Am I misreading Andrew? Are these not his views?
by Guthman on Sun Apr 12th, 2009 at 11:59:01 AM EST
[ Parent ]
I don't understand what WASPs have to do with it.  Andrew made no such argument.

His argument appears to me to be that you have a bunch of countries that have basically bought into America's post-1945 vision to the degree that they've joined in the G20-Bretton Woods system, into representative government with accompanying human and political rights, and into collective security.  And then you have other countries that may have developed economically and politically and by population since 1945, but which are not solidly on board with the international system.  

Europe, Latin America, Japan, Korea, and India all are functioning in the international system, but Pakistan and Saudi Arabia are not.  Iran?  Imperfectly, at best.  Much of Africa is still struggling politically and economically.  

It's true that Russia and China have been problems from the beginning, at first ideologically and now more politically, but they're so powerful that they cannot be ignored.  The rest of the advanced economic powers are justified in excluding new members to the permanent Security Council that don't share their basic political and economic assumptions and commitments.  It's not a conceit, it's a bias in favor of countries that display stability and an at least an average commitment to human, political, and economic rights.  

by BooMan on Sun Apr 12th, 2009 at 12:13:39 PM EST
[ Parent ]
Don't you realize that you yourself are making my case for me Booman?

You have merely rephrased what first Andrew implied and what I then fleshed out. You just put a slightly different spin on it: Waspman's aka Angloman's institutions rule a world in his own image. Others may be allowed into the Wasp club to the extent that they are good chaps, sociable and not trouble makers. Dear children: some fine day most all of you will have ascended to Waspman's august level of being, then you too can become full club members and honorary Wasps. But you have to wait your turn and work within the system, and more importantly work on yourselves and on your manners. "Final victory" (your term Booman) will come when Waspman has created a world that is fully in his own image.

This vision of a benign white anglo imperialism is pure Milner Group ideology.

But no conceit, no no no.

by Guthman on Sun Apr 12th, 2009 at 12:58:39 PM EST
[ Parent ]
First of all, I'm explaining my interpretation of Andrew's argument, but I don't really disagree with it.  

I have no idea why you cast the entire post-war movement away from monarchy and in favor of Republicanism, internationalism, collective security, and human rights as the exclusive province of WASPs.  Even if you want to talk origins, these values were co-created with France and the European continental philosophes, and exported unevenly by Napoleon.  

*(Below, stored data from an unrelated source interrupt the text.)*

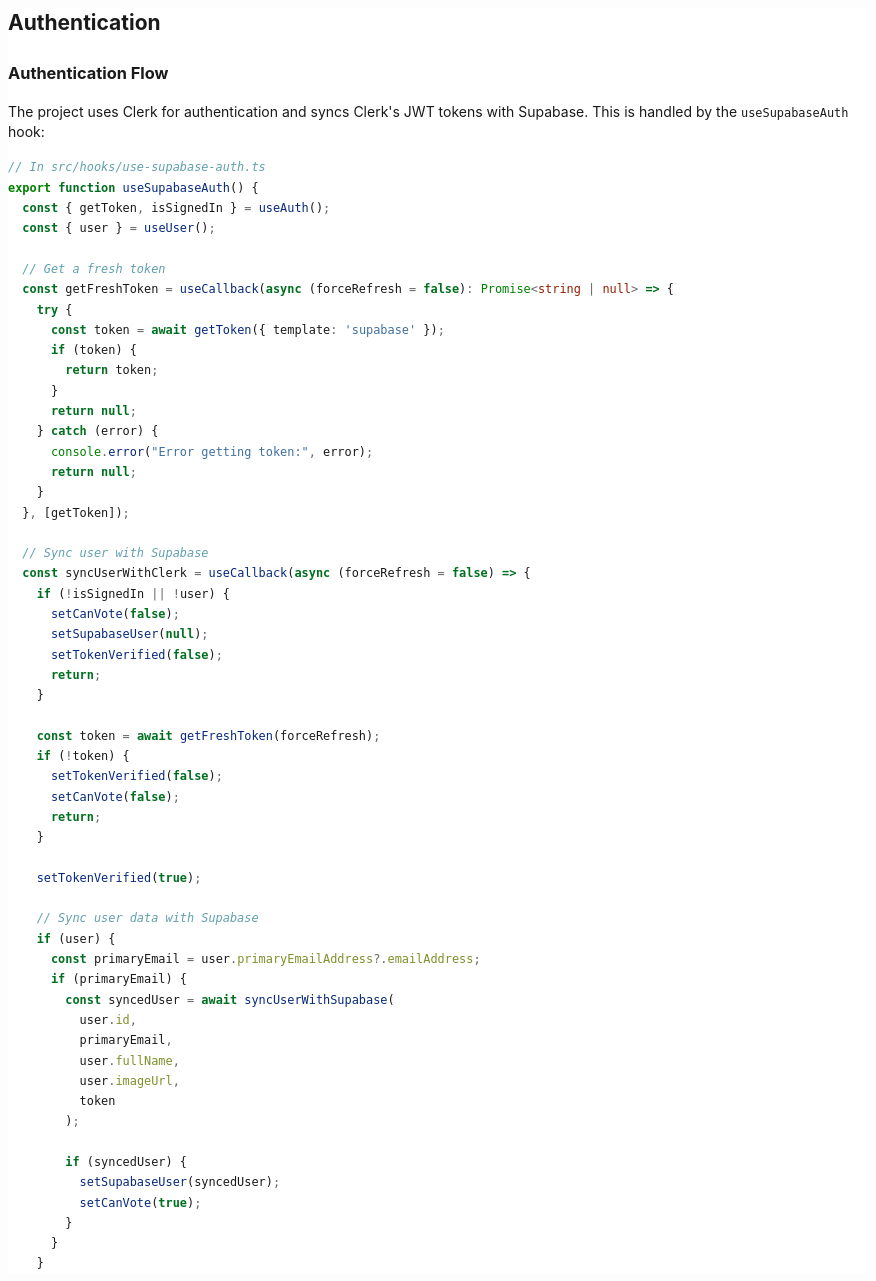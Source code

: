 ## Authentication

### Authentication Flow

The project uses Clerk for authentication and syncs Clerk's JWT tokens with Supabase. This is handled by the `useSupabaseAuth` hook:

```typescript
// In src/hooks/use-supabase-auth.ts
export function useSupabaseAuth() {
  const { getToken, isSignedIn } = useAuth();
  const { user } = useUser();

  // Get a fresh token
  const getFreshToken = useCallback(async (forceRefresh = false): Promise<string | null> => {
    try {
      const token = await getToken({ template: 'supabase' });
      if (token) {
        return token;
      }
      return null;
    } catch (error) {
      console.error("Error getting token:", error);
      return null;
    }
  }, [getToken]);

  // Sync user with Supabase
  const syncUserWithClerk = useCallback(async (forceRefresh = false) => {
    if (!isSignedIn || !user) {
      setCanVote(false);
      setSupabaseUser(null);
      setTokenVerified(false);
      return;
    }

    const token = await getFreshToken(forceRefresh);
    if (!token) {
      setTokenVerified(false);
      setCanVote(false);
      return;
    }

    setTokenVerified(true);
    
    // Sync user data with Supabase
    if (user) {
      const primaryEmail = user.primaryEmailAddress?.emailAddress;
      if (primaryEmail) {
        const syncedUser = await syncUserWithSupabase(
          user.id,
          primaryEmail,
          user.fullName,
          user.imageUrl,
          token
        );
        
        if (syncedUser) {
          setSupabaseUser(syncedUser);
          setCanVote(true);
        }
      }
    }
```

More recently, the best ambassadors have been Koreans, Japanese, and Taiwanese.  And pretty much all of Latin America has embraced these values in their rough outlines since 1990.  

More often than not, criticism of the system involves its uneven application and not its underlying legitimacy.  Those that do not have free and fair elections generally want them.  People that don't have the right to free speech and free assembly and the right to petition for grievances generally want those rights.  Only on the question of freedom of religion is there still some fairly hot resistance in certain areas to the international system.

I don't think there is anything particularly WASPy about any of it.  Insofar as there are disagreements they are over details in the financial system (IMF, World Bank, third-world debt) or in the need for reforms in the UN, including the Security Council and its membership.

And, regardless, those with the power have the right and the means to promote and protect the values that the built this system to enshrine and perpetuate.